REQUIRED WORK: The word to look for is "than". Report every line of the entries below that has it.

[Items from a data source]
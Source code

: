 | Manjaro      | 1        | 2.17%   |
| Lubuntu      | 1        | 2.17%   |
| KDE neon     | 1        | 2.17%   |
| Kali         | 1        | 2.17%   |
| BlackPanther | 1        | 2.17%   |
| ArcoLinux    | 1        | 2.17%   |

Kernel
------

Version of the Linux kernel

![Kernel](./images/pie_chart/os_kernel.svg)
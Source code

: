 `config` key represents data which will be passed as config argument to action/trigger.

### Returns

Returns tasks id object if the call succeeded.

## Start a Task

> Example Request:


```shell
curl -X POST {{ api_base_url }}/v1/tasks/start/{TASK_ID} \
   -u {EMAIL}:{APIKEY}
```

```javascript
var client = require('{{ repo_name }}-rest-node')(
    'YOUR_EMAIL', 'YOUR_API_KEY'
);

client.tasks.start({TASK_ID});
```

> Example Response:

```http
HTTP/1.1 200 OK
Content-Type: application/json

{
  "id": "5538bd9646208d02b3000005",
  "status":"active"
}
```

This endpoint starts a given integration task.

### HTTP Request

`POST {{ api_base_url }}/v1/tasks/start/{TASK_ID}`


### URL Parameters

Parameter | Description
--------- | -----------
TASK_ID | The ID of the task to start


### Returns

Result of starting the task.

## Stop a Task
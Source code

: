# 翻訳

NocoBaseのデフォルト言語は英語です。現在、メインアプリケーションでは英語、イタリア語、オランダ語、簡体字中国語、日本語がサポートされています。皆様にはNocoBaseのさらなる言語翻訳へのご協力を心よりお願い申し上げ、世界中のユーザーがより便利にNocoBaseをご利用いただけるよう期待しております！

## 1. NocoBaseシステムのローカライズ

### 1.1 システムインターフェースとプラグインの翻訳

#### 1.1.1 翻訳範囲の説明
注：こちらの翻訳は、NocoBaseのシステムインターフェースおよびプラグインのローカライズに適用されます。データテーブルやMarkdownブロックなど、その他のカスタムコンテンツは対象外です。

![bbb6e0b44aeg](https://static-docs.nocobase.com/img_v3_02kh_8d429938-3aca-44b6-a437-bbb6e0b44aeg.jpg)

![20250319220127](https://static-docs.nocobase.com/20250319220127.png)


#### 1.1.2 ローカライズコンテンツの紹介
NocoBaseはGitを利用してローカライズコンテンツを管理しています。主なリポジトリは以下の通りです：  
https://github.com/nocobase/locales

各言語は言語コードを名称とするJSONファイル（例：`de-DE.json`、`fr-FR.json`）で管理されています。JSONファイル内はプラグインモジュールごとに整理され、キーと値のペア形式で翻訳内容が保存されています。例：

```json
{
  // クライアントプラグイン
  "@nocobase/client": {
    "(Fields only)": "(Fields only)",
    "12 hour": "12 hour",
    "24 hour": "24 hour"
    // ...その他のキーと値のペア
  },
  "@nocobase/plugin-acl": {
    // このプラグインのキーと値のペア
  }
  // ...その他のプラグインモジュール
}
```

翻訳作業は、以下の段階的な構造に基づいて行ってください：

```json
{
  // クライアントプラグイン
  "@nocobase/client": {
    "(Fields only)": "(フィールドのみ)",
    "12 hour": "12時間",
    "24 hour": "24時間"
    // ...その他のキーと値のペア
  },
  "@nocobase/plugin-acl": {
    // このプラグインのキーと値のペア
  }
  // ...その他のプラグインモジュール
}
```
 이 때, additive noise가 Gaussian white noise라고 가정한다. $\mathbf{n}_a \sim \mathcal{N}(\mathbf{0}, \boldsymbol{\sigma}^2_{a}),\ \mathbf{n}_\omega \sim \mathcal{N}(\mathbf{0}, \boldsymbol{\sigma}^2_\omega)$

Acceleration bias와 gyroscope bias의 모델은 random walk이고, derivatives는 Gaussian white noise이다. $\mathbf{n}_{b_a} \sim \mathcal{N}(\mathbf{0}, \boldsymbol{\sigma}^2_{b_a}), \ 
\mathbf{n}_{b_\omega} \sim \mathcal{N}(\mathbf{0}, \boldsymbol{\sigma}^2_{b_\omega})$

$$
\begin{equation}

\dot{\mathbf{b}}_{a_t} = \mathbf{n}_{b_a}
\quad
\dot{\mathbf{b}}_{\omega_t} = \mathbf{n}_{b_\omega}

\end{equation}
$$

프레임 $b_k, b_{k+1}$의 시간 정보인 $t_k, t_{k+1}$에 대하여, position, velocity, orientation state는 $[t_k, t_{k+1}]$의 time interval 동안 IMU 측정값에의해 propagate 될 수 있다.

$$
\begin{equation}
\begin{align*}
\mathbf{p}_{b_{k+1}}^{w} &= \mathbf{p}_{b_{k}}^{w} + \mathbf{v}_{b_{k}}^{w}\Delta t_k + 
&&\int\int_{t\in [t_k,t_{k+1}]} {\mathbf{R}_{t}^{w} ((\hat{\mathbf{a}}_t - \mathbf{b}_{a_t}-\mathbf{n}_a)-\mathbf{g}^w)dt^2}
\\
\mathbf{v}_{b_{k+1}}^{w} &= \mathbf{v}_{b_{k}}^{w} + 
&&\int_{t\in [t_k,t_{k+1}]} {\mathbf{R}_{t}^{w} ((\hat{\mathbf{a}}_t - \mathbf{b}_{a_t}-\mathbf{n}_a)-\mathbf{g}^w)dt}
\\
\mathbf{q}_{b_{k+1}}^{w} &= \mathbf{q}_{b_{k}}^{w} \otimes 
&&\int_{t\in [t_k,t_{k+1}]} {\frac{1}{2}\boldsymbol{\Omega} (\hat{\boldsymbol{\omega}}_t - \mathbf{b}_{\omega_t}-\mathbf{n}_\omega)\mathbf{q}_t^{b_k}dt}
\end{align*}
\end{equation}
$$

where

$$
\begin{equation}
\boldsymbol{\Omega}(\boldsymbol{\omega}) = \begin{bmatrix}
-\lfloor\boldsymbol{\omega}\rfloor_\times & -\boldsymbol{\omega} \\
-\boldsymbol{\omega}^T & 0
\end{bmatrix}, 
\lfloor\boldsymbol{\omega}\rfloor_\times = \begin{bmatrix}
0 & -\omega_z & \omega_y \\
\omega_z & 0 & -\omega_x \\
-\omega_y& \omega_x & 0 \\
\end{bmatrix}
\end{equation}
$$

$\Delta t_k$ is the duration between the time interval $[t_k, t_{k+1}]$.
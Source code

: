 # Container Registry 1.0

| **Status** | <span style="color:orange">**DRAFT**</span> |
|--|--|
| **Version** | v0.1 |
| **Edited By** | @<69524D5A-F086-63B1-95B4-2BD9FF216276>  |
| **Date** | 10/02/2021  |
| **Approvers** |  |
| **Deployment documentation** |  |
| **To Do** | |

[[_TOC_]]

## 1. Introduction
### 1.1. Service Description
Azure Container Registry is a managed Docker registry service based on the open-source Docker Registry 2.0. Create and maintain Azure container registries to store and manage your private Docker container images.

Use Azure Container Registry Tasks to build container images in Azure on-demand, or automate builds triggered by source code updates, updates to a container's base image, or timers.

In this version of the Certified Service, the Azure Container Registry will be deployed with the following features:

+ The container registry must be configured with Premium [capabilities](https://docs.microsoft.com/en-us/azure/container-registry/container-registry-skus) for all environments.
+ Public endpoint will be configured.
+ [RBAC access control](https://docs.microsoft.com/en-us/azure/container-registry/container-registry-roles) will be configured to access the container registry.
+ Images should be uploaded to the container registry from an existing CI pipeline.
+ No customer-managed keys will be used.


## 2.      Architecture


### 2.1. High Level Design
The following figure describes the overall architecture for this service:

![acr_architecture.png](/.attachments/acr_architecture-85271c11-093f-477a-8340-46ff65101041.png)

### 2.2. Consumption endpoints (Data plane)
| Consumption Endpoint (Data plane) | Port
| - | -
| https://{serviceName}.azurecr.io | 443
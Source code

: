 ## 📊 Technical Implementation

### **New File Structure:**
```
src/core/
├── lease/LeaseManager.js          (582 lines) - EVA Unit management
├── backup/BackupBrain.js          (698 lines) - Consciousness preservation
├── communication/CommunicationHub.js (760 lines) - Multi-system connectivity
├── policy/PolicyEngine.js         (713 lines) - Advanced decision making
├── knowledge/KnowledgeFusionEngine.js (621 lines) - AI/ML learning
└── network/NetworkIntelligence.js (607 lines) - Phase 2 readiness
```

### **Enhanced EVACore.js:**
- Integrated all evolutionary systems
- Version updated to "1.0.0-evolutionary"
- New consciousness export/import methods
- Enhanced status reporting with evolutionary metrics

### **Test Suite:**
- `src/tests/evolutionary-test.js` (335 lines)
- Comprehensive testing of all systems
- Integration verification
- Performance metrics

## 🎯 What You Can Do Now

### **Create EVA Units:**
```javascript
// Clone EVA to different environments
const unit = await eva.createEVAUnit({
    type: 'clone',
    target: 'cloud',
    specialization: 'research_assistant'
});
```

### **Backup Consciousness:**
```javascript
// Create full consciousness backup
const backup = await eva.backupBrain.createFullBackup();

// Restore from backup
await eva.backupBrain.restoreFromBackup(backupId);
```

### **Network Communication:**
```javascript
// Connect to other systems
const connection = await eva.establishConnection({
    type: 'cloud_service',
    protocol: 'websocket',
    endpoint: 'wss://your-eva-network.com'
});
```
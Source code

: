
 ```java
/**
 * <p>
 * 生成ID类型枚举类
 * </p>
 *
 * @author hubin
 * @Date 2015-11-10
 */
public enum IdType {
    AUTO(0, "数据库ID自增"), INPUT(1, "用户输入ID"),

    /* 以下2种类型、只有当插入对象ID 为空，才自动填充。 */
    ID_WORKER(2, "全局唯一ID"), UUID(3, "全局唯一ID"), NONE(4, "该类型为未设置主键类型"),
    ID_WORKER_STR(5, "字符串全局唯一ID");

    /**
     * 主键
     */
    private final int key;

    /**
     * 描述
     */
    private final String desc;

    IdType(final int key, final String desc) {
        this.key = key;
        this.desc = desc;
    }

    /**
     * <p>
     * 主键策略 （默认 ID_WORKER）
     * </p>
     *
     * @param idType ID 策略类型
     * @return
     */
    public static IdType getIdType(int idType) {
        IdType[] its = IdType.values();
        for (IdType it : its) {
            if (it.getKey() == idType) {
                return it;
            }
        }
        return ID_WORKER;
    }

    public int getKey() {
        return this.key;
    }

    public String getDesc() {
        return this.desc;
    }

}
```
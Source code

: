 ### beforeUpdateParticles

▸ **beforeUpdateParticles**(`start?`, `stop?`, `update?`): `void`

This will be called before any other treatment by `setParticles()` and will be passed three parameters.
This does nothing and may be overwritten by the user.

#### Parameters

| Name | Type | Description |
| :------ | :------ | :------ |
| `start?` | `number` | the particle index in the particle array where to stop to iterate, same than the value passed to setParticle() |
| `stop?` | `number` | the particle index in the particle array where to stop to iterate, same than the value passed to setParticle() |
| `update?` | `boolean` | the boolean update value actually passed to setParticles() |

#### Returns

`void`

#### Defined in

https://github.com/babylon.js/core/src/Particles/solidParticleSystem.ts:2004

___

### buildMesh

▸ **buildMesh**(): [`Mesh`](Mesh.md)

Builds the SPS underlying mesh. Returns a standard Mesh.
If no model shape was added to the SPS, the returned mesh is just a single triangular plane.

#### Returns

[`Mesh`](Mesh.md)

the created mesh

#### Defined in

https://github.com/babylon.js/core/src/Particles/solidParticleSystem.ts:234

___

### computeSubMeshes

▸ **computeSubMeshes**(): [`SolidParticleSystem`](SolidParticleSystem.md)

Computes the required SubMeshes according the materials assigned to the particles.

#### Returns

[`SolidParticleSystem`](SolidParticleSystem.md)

OUTPUT FOR THIS EXERCISE:
| `start?` | `number` | the particle index in the particle array where to stop to iterate, same than the value passed to setParticle() |
| `stop?` | `number` | the particle index in the particle array where to stop to iterate, same than the value passed to setParticle() |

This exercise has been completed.